WHAT YOU HAVE TO DO >> Apart from the pictures, return every line of the listing exactly.

RECORDS FOR THE TASK >>
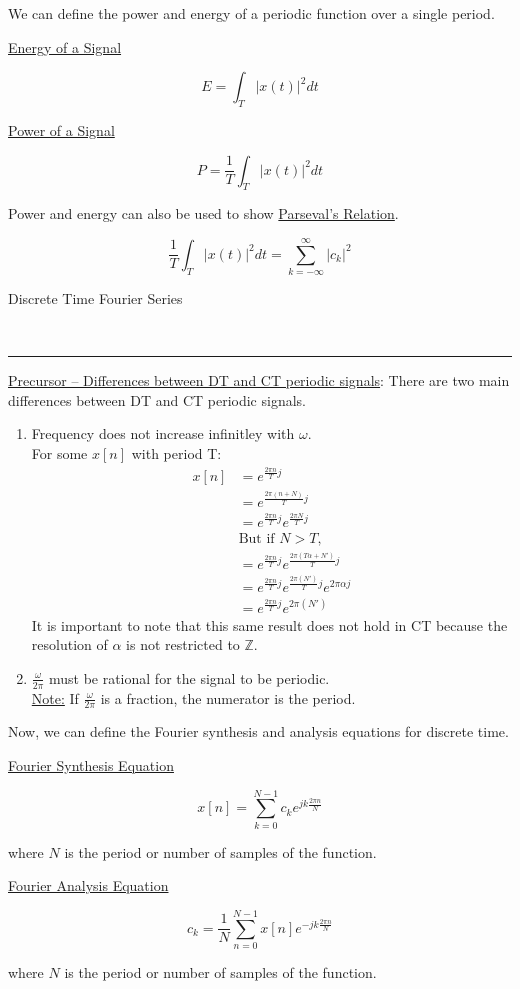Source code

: \documentclass{article}
\newcommand{\header}[1]{\begin{large}\noindent #1\end{large}\\\rule{\textwidth}{0.5pt}}
\newcommand{\gap}{\medskip\\}
\newcommand{\centertext}[1]{\begin{center}#1\end{center}}
\begin{document}
We can define the power and energy of a periodic function over a single period. 
\begin{multicols}{2}
    \centertext{\underline{Energy of a Signal}}
    \[
        E = \int_T \left|x(t)\right|^2 dt    
    \]
    \vfill\null\columnbreak
    \centertext{\underline{Power of a Signal}}
    \[
        P = \frac{1}{T}\int_T \left|x(t)\right|^2 dt    
    \]
    \vfill\null
\end{multicols}

Power and energy can also be used to show \underline{Parseval's Relation}.

\[
    \frac{1}{T}\int_T\left|x(t)\right|^2 dt = \sum_{k = -\infty}^\infty |c_k|^2    
\]

\header{Discrete Time Fourier Series}
\underline{Precursor -- Differences between DT and CT periodic signals}: There are 
two main differences between DT and CT periodic signals. 
\begin{enumerate}
    \item Frequency does not increase infinitley with $\omega$.
    \smallskip\\
    For some $x[n]$ with period T:
    \begin{align*}
        x[n] &= e^{\frac{2\pi n}{T}j}\\
        &= e^{\frac{2\pi (n + N)}{T}j}\\
        &= e^{\frac{2\pi n}{T}j}e^{\frac{2\pi N}{T}j}\\
        & \textrm{But if } N > T,\\
        &= e^{\frac{2\pi n}{T}j}e^{\frac{2\pi (T\alpha + N')}{T}j}\\
        &= e^{\frac{2\pi n}{T}j}e^{\frac{2\pi (N')}{T}j}e^{{2\pi \alpha}j}\\
        &= e^{\frac{2\pi n}{T}j}e^{{2\pi (N')}}
    \end{align*}
    It is important to note that this same result does not hold in CT because the
    resolution of $\alpha$ is not restricted to $\mathbb{Z}$.
    \item $\frac{\omega}{2\pi}$ must be rational for the signal to be periodic.
    \gap
    \underline{Note:} If $\frac{\omega}{2\pi}$ is a fraction, the numerator is the period.
\end{enumerate}
Now, we can define the Fourier synthesis and analysis equations for discrete time.
\begin{multicols}{2}
    \centertext{\underline{Fourier Synthesis Equation}}
    \[
        x[n] = \sum_{k = 0}^{N - 1}c_k e^{jk \frac{2\pi n}{N}}   
    \]
    \centertext{where $N$ is the period or number of samples of the function.}
    \vfill\null\columnbreak
    \centertext{\underline{Fourier Analysis Equation}}
    \[
        c_k = \frac{1}{N}\sum_{n = 0}^{N - 1}x[n]e^{-jk \frac{2\pi n}{N}}   
    \]
    \centertext{where $N$ is the period or number of samples of the function.}
    \vfill\null
\end{multicols}
\end{document}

RESPONSE TO THIS EXERCISE >>
Source code

: \documentclass{article}
\newcommand{\header}[1]{\begin{large}\noindent #1\end{large}\\\rule{\textwidth}{0.5pt}}
\newcommand{\gap}{\medskip\\}
\newcommand{\centertext}[1]{\begin{center}#1\end{center}}
\begin{document}
We can define the power and energy of a periodic function over a single period. 
\begin{multicols}{2}
    \centertext{\underline{Energy of a Signal}}
    \[
        E = \int_T \left|x(t)\right|^2 dt    
    \]
    \vfill\null\columnbreak
    \centertext{\underline{Power of a Signal}}
    \[
        P = \frac{1}{T}\int_T \left|x(t)\right|^2 dt    
    \]
    \vfill\null
\end{multicols}

Power and energy can also be used to show \underline{Parseval's Relation}.

\[
    \frac{1}{T}\int_T\left|x(t)\right|^2 dt = \sum_{k = -\infty}^\infty |c_k|^2    
\]

\header{Discrete Time Fourier Series}
\underline{Precursor -- Differences between DT and CT periodic signals}: There are 
two main differences between DT and CT periodic signals. 
\begin{enumerate}
    \item Frequency does not increase infinitley with $\omega$.
    \smallskip\\
    For some $x[n]$ with period T:
    \begin{align*}
        x[n] &= e^{\frac{2\pi n}{T}j}\\
        &= e^{\frac{2\pi (n + N)}{T}j}\\
        &= e^{\frac{2\pi n}{T}j}e^{\frac{2\pi N}{T}j}\\
        & \textrm{But if } N > T,\\
        &= e^{\frac{2\pi n}{T}j}e^{\frac{2\pi (T\alpha + N')}{T}j}\\
        &= e^{\frac{2\pi n}{T}j}e^{\frac{2\pi (N')}{T}j}e^{{2\pi \alpha}j}\\
        &= e^{\frac{2\pi n}{T}j}e^{{2\pi (N')}}
    \end{align*}
    It is important to note that this same result does not hold in CT because the
    resolution of $\alpha$ is not restricted to $\mathbb{Z}$.
    \item $\frac{\omega}{2\pi}$ must be rational for the signal to be periodic.
    \gap
    \underline{Note:} If $\frac{\omega}{2\pi}$ is a fraction, the numerator is the period.
\end{enumerate}
Now, we can define the Fourier synthesis and analysis equations for discrete time.
\begin{multicols}{2}
    \centertext{\underline{Fourier Synthesis Equation}}
    \[
        x[n] = \sum_{k = 0}^{N - 1}c_k e^{jk \frac{2\pi n}{N}}   
    \]
    \centertext{where $N$ is the period or number of samples of the function.}
    \vfill\null\columnbreak
    \centertext{\underline{Fourier Analysis Equation}}
    \[
        c_k = \frac{1}{N}\sum_{n = 0}^{N - 1}x[n]e^{-jk \frac{2\pi n}{N}}   
    \]
    \centertext{where $N$ is the period or number of samples of the function.}
    \vfill\null
\end{multicols}
\end{document}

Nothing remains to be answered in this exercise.